Data records below:

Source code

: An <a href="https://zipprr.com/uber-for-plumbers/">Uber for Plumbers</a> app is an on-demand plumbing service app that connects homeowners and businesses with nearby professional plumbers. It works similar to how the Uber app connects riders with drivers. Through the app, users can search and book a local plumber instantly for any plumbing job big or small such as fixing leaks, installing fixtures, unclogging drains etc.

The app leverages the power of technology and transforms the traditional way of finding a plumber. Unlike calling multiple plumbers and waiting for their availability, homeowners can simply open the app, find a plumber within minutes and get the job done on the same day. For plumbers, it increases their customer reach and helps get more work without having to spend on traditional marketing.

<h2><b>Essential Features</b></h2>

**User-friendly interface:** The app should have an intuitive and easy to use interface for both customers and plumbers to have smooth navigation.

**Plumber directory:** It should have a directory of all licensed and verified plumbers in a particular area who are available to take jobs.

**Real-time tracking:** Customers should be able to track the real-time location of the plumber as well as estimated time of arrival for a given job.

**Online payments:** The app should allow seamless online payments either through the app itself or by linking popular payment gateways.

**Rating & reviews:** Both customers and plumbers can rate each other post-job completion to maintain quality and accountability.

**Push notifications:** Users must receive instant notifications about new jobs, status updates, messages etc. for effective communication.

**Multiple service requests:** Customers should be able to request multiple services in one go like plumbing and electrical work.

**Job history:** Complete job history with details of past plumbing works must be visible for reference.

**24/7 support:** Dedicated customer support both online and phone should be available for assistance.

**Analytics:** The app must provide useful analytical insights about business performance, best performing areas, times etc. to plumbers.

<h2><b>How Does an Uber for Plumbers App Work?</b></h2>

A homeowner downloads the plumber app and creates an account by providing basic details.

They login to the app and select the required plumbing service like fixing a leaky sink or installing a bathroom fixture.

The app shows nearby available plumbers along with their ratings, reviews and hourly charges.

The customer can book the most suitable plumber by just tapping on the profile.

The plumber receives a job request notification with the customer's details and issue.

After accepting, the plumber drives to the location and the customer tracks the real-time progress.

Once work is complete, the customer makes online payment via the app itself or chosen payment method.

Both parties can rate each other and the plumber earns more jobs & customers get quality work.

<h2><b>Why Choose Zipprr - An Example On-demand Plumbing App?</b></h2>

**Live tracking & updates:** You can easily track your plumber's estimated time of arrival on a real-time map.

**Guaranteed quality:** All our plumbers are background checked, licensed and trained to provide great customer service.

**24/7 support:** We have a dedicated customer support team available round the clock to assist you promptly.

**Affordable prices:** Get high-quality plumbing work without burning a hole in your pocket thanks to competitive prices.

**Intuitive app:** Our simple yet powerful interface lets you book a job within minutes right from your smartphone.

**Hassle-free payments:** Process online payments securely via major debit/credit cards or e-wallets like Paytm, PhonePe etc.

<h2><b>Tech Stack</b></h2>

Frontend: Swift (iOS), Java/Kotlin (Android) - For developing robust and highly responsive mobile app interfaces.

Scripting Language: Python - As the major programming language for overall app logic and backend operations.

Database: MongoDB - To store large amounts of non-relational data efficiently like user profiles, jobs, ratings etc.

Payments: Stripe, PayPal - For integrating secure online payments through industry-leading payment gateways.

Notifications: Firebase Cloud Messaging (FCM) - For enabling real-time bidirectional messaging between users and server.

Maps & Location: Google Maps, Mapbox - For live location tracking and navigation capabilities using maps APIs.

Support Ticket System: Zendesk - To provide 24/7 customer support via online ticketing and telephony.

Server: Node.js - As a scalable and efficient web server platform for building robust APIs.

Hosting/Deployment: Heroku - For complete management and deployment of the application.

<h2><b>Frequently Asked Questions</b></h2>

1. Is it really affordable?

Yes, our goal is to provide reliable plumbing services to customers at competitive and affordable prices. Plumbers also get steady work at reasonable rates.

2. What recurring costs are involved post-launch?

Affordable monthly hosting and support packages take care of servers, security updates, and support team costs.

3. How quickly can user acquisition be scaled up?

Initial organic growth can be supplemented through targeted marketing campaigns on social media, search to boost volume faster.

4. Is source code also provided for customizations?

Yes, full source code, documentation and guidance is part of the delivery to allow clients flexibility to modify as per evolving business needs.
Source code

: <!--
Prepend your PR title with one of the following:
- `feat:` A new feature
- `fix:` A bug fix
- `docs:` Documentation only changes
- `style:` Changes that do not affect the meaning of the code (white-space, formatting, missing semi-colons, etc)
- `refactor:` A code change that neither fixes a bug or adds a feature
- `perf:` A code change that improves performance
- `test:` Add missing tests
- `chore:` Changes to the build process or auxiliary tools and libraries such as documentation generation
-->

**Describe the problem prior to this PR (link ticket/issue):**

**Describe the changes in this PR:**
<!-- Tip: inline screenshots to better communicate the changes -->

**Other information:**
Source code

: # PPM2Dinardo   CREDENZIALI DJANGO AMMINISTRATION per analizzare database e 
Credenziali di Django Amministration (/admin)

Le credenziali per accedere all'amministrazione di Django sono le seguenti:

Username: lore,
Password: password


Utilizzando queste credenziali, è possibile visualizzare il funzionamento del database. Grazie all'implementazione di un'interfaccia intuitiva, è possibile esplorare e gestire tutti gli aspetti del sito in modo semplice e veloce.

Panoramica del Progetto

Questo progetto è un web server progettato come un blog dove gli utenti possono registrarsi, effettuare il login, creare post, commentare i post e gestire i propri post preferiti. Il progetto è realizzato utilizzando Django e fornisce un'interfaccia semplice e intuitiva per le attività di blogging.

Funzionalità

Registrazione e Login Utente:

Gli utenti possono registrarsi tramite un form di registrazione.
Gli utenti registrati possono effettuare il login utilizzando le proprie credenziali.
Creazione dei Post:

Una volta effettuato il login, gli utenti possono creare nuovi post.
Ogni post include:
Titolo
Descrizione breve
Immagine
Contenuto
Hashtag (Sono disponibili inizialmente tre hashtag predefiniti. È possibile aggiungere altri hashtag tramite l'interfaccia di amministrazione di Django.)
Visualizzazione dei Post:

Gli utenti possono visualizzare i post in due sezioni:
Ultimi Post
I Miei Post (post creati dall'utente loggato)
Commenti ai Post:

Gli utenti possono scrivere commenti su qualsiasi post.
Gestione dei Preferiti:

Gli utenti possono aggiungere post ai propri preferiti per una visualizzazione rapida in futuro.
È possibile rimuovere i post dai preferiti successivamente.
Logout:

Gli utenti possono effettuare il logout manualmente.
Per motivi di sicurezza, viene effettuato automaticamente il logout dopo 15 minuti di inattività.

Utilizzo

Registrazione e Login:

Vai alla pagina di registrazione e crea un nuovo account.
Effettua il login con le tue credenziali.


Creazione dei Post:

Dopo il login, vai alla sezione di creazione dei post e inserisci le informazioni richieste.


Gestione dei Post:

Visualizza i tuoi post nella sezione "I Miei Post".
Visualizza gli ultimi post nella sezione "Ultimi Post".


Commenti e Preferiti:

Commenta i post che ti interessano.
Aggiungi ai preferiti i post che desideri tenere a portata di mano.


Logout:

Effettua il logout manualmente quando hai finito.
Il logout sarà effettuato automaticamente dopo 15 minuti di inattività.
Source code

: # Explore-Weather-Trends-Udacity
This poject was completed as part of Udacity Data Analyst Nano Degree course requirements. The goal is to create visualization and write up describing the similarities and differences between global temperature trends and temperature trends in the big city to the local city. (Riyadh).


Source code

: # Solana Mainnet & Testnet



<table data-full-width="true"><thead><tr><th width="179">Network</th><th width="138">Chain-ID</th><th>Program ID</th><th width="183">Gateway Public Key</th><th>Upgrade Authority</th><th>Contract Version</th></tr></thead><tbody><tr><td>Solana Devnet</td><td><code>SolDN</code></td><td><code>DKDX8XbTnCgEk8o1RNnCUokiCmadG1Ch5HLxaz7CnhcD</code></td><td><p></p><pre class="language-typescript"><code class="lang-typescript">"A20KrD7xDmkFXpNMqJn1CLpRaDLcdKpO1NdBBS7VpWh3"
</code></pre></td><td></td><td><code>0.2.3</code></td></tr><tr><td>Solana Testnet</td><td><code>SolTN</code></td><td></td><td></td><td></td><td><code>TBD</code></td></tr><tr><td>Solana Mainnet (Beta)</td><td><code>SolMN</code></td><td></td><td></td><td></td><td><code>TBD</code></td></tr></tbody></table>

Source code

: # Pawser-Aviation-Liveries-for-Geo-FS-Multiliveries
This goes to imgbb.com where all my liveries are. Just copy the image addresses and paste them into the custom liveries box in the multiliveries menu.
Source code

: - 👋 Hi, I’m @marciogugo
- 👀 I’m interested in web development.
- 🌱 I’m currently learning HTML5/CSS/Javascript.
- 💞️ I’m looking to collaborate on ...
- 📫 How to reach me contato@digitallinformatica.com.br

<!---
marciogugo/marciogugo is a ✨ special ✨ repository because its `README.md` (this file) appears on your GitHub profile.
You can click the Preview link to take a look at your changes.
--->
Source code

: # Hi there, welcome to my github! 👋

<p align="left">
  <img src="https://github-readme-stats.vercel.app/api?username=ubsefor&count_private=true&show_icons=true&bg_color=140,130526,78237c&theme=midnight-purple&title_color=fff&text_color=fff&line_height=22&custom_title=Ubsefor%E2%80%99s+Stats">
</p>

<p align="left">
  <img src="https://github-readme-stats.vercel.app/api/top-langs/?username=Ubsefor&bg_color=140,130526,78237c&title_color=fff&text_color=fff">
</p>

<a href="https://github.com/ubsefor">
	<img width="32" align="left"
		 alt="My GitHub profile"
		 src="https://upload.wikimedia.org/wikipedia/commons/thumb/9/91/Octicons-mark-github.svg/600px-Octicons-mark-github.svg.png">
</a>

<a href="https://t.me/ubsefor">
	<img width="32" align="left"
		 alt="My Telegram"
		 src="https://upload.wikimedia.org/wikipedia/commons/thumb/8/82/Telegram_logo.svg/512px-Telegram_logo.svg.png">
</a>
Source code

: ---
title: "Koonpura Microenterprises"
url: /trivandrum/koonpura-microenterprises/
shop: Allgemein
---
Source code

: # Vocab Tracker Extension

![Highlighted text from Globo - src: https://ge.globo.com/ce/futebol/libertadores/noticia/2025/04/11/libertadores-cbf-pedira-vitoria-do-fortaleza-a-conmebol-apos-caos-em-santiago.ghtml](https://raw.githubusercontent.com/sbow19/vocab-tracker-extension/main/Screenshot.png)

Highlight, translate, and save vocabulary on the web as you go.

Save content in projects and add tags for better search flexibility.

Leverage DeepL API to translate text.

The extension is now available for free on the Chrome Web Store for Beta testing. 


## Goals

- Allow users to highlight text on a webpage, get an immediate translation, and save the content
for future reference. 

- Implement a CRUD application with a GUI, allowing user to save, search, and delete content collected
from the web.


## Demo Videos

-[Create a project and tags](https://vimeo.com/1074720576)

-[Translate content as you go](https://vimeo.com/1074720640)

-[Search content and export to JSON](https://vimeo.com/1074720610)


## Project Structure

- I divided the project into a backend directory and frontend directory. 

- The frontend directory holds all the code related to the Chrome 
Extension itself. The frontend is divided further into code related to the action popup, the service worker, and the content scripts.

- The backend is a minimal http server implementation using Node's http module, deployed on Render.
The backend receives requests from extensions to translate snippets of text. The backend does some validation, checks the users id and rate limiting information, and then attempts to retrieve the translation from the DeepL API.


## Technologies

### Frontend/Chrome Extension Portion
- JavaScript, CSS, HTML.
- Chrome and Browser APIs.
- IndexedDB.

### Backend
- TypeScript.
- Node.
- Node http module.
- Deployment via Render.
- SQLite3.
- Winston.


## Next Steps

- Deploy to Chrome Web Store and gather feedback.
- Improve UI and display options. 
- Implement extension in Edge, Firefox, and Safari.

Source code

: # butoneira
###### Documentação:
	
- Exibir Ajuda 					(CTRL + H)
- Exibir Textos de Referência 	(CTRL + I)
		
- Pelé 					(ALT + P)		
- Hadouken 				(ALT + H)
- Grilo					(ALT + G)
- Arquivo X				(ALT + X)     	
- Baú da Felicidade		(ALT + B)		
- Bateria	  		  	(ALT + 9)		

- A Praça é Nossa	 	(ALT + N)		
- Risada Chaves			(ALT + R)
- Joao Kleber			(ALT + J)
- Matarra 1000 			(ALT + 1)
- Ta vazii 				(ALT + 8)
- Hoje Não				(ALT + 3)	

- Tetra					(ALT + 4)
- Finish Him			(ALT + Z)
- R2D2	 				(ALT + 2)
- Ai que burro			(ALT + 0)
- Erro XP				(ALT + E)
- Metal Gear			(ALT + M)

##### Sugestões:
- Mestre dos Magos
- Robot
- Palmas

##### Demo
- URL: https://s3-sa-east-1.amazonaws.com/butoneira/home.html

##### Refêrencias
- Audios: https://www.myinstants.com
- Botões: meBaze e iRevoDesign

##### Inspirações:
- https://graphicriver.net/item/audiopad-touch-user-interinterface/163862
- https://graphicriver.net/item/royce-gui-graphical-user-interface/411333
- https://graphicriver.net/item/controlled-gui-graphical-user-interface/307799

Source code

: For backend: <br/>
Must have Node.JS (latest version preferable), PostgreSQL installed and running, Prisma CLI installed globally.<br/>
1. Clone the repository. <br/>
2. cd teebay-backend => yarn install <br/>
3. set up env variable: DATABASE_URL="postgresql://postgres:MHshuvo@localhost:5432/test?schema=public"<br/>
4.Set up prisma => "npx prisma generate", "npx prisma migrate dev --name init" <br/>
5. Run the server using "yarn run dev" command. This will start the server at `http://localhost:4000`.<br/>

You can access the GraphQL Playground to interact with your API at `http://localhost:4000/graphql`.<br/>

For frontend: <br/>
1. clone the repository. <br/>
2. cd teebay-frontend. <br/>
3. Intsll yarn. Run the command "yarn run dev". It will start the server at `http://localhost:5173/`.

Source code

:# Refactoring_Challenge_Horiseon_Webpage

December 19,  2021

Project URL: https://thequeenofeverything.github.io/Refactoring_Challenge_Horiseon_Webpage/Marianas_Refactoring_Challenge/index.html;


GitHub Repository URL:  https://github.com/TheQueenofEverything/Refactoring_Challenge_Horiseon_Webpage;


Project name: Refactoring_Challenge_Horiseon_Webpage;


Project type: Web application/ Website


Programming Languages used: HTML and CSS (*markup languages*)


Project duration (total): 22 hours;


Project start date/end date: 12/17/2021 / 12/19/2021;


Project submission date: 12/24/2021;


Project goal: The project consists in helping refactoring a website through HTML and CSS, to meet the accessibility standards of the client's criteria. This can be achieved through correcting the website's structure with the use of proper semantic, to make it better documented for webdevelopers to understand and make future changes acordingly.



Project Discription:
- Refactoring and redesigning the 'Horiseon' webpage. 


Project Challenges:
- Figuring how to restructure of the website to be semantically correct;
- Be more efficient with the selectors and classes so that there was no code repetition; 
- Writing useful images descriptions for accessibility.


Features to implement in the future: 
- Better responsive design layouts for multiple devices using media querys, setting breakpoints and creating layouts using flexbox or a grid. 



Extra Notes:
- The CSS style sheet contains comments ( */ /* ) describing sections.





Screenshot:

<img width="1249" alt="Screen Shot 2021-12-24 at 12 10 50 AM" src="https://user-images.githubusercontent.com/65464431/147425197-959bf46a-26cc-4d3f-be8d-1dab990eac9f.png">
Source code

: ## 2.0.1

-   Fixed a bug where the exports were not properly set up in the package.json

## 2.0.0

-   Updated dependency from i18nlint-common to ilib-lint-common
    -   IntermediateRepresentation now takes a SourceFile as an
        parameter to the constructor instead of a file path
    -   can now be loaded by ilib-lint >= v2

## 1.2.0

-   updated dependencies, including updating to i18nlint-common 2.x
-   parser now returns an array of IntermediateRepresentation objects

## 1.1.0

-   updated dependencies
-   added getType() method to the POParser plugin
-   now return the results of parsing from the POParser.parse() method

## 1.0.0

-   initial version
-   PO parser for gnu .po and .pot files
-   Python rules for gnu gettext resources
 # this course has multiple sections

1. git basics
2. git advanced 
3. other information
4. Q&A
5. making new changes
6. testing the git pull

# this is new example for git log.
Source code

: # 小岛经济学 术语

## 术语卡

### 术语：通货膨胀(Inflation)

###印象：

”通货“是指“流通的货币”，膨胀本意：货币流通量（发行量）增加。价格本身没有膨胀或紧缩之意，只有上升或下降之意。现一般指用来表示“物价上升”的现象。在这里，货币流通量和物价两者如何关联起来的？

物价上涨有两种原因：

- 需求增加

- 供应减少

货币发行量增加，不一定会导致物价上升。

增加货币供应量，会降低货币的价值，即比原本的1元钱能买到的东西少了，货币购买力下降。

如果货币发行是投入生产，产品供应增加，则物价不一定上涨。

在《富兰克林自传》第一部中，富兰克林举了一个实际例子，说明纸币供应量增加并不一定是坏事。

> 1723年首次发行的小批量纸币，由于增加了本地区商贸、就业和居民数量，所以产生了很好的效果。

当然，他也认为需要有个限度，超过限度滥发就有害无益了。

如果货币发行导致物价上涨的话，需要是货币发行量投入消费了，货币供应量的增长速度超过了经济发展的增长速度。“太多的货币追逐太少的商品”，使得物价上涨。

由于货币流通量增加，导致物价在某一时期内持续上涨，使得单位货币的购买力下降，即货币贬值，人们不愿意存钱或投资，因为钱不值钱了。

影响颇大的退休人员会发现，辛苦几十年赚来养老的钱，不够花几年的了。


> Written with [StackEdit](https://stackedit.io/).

End of Data records.

Give the exact lines, and only those, from the line containing "in this PR:**" through the line containing "Panoramica del Progetto" in the entries above.

● Answer for the task:
**Describe the changes in this PR:**
<!-- Tip: inline screenshots to better communicate the changes -->

**Other information:**
Source code

: # PPM2Dinardo   CREDENZIALI DJANGO AMMINISTRATION per analizzare database e 
Credenziali di Django Amministration (/admin)

Le credenziali per accedere all'amministrazione di Django sono le seguenti:

Username: lore,
Password: password


Utilizzando queste credenziali, è possibile visualizzare il funzionamento del database. Grazie all'implementazione di un'interfaccia intuitiva, è possibile esplorare e gestire tutti gli aspetti del sito in modo semplice e veloce.

Panoramica del Progetto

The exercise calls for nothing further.